Post-Retirement Issues Revealed
Most employed persons have an idea of where they would like to be at retirement or what their ideal retirement income should be to meet their desired retirement lifestyle goal is. Establishing one’s retirement financial and lifestyle goals must be taken into account during the accumulation phase of adult life. This is recommended because retirement planning must consider disability, old age and death. With that said, what about the issues that truly affect a person’s ability to live comfortably during retirement, that is, during the dispensing phase as a consequence of disability and old age? Believe it or not, there are many reasons and circumstances that can have a negative impact on a retiree achieving their preferred lifestyle. Let’s discuss some of these issues now and it will be followed by some mitigating suggestions.

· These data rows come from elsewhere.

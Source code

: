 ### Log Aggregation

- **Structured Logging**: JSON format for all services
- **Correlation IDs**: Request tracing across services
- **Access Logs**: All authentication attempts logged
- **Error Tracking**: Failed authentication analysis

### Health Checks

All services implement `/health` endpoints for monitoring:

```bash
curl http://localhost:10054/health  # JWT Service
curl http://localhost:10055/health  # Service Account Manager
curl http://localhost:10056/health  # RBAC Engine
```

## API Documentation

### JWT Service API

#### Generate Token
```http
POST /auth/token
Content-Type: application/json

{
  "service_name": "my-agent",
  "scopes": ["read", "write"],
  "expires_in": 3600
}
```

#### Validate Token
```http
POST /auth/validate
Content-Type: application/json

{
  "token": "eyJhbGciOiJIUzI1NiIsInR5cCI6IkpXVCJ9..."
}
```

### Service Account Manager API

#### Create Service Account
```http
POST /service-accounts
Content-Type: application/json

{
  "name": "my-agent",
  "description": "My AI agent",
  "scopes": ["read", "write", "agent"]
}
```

1. Children’s financial woes: this is the first obstacle that is slightly shared among retirees. While most parents are happy to take on their financial responsibilities for their child’s birth and upbringing up to say 25, parents certainly don’t want to be paying for an adult child’s woes. Many retirees have found themselves having to nevertheless sustain their adult children and already grandchildren and this financial responsibility does cause undue physical and emotional stress on both the retiree’s finances and psychological well-being. Bearing in mind the recent global recession, the JDX programme and inflation, these issues do not bode well for a pensioner or retiree with a limited income.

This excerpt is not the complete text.